R. Ravi Kumar, 34, a soft-spoken man with an easy smile is one of the chosen ones. When his family discovered he was sick with HIV four years ago, they threw him out. He arrived at the Freedom Foundation clinic semi-comatose, suffering from tuberculosis. Now, the clinic pays for his medicine and he works as an attendant in the clinic. "Now I can work, I have no tiredness," he says. "If it wasn't for the drugs, I wouldn't be here today."

Even Dr. Solomon's clinic, Y.R.G. Care, in Chennai, which is among the best known and best-funded in the country with a $773,000 annual budget, only doles out the drugs to about 10% of its more than 5,000 patients.

Only pregnant mothers receive the drugs free; relatively affluent patients like Mr. Suresh can buy the drugs at a discount rate negotiated by the clinic.

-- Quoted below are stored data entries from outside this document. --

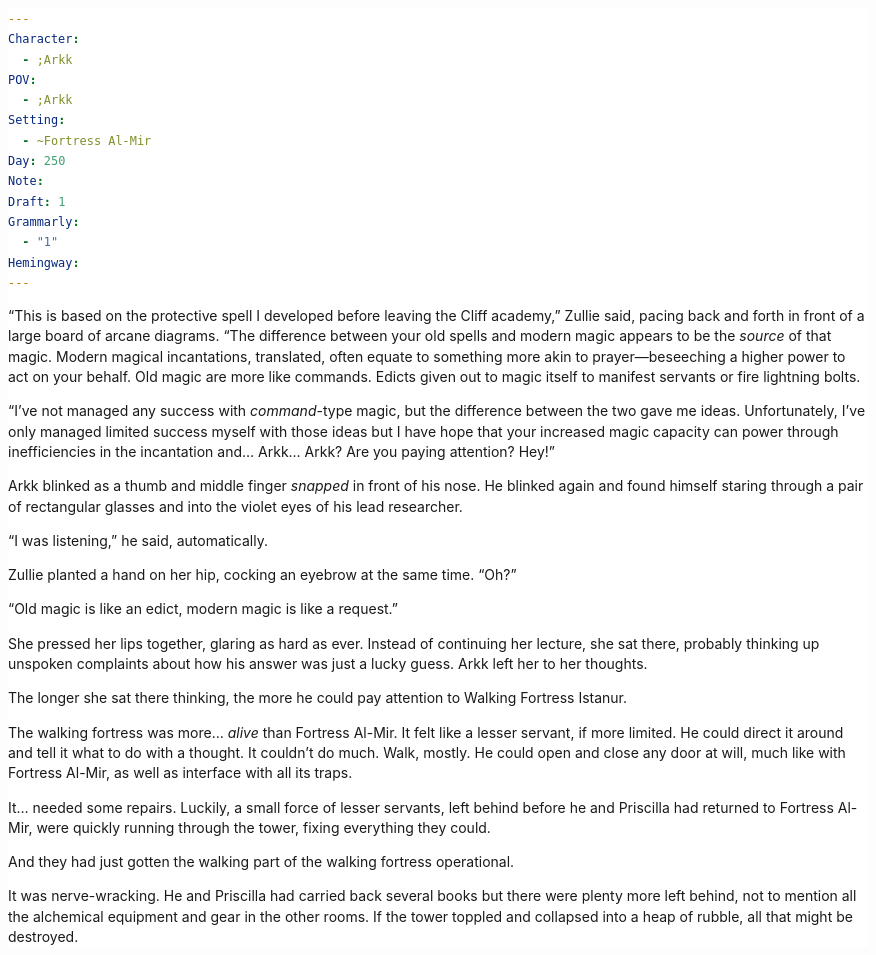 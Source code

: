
 ```yaml
---
Character:
  - ;Arkk
POV:
  - ;Arkk
Setting:
  - ~Fortress Al-Mir
Day: 250
Note: 
Draft: 1
Grammarly:
  - "1"
Hemingway:
---
```

“This is based on the protective spell I developed before leaving the Cliff academy,” Zullie said, pacing back and forth in front of a large board of arcane diagrams. “The difference between your old spells and modern magic appears to be the *source* of that magic. Modern magical incantations, translated, often equate to something more akin to prayer—beseeching a higher power to act on your behalf. Old magic are more like commands. Edicts given out to magic itself to manifest servants or fire lightning bolts.

“I’ve not managed any success with *command*-type magic, but the difference between the two gave me ideas. Unfortunately, I’ve only managed limited success myself with those ideas but I have hope that your increased magic capacity can power through inefficiencies in the incantation and… Arkk… Arkk? Are you paying attention? Hey!”

Arkk blinked as a thumb and middle finger *snapped* in front of his nose. He blinked again and found himself staring through a pair of rectangular glasses and into the violet eyes of his lead researcher.

“I was listening,” he said, automatically.

Zullie planted a hand on her hip, cocking an eyebrow at the same time. “Oh?”

“Old magic is like an edict, modern magic is like a request.”

She pressed her lips together, glaring as hard as ever. Instead of continuing her lecture, she sat there, probably thinking up unspoken complaints about how his answer was just a lucky guess. Arkk left her to her thoughts.

The longer she sat there thinking, the more he could pay attention to Walking Fortress Istanur.

The walking fortress was more… *alive* than Fortress Al-Mir. It felt like a lesser servant, if more limited. He could direct it around and tell it what to do with a thought. It couldn’t do much. Walk, mostly. He could open and close any door at will, much like with Fortress Al-Mir, as well as interface with all its traps.

It… needed some repairs. Luckily, a small force of lesser servants, left behind before he and Priscilla had returned to Fortress Al-Mir, were quickly running through the tower, fixing everything they could.

And they had just gotten the walking part of the walking fortress operational.

It was nerve-wracking. He and Priscilla had carried back several books but there were plenty more left behind, not to mention all the alchemical equipment and gear in the other rooms. If the tower toppled and collapsed into a heap of rubble, all that might be destroyed.
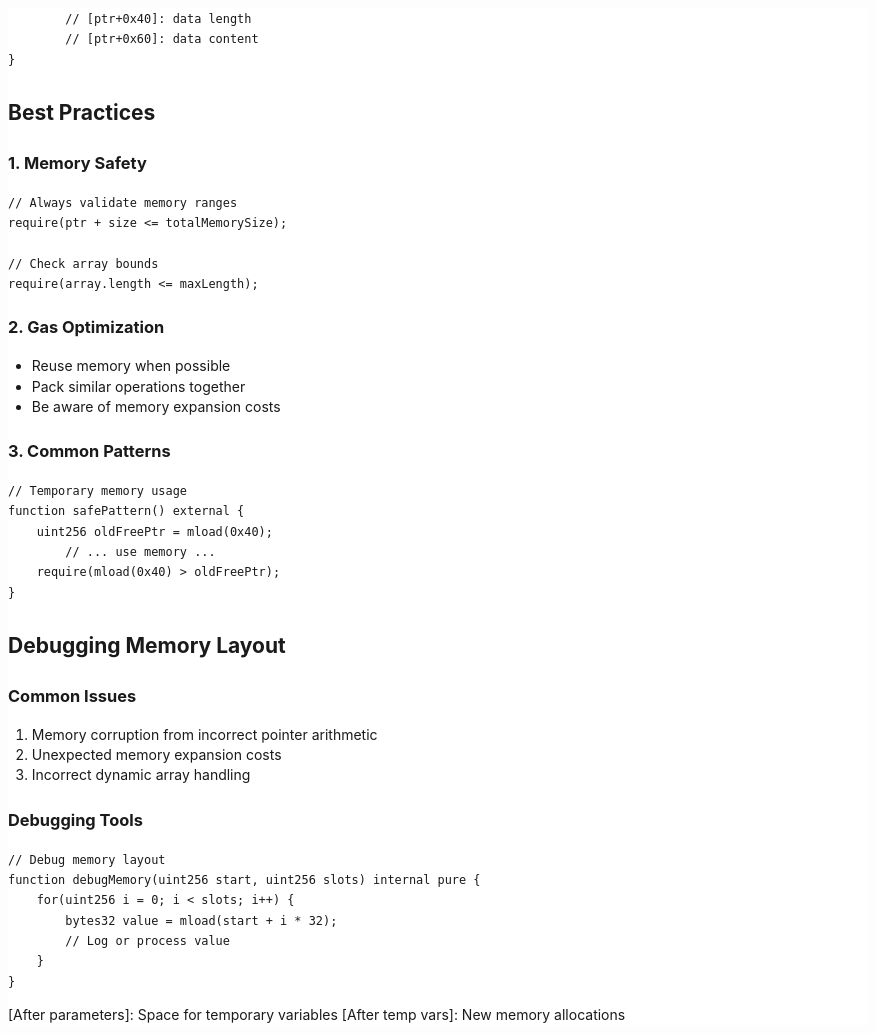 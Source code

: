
 ```solidity
		// [ptr+0x40]: data length
		// [ptr+0x60]: data content
}

```

## Best Practices

### 1. Memory Safety

```solidity
// Always validate memory ranges
require(ptr + size <= totalMemorySize);

// Check array bounds
require(array.length <= maxLength);
```

### 2. Gas Optimization

- Reuse memory when possible
- Pack similar operations together
- Be aware of memory expansion costs

### 3. Common Patterns

```solidity
// Temporary memory usage
function safePattern() external {
    uint256 oldFreePtr = mload(0x40);
		// ... use memory ...
    require(mload(0x40) > oldFreePtr);
}
```

## Debugging Memory Layout

### Common Issues

1. Memory corruption from incorrect pointer arithmetic
2. Unexpected memory expansion costs
3. Incorrect dynamic array handling

### Debugging Tools

```solidity
// Debug memory layout
function debugMemory(uint256 start, uint256 slots) internal pure {
    for(uint256 i = 0; i < slots; i++) {
        bytes32 value = mload(start + i * 32);
		// Log or process value
    }
}

```


[After parameters]: Space for temporary variables
[After temp vars]: New memory allocations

But Mr. Suresh will soon run out of money to pay for the drugs. When he is feeling well, he can earn 3,000 rupees a month ($65) as an air-conditioner repairman. The medicine costs 1,600 to 2,000 rupees per month, not including the expensive viral load tests that are required every few months. So he doesn't always buy his medicine. "When I have money, I will purchase some little bits of medicine," he says.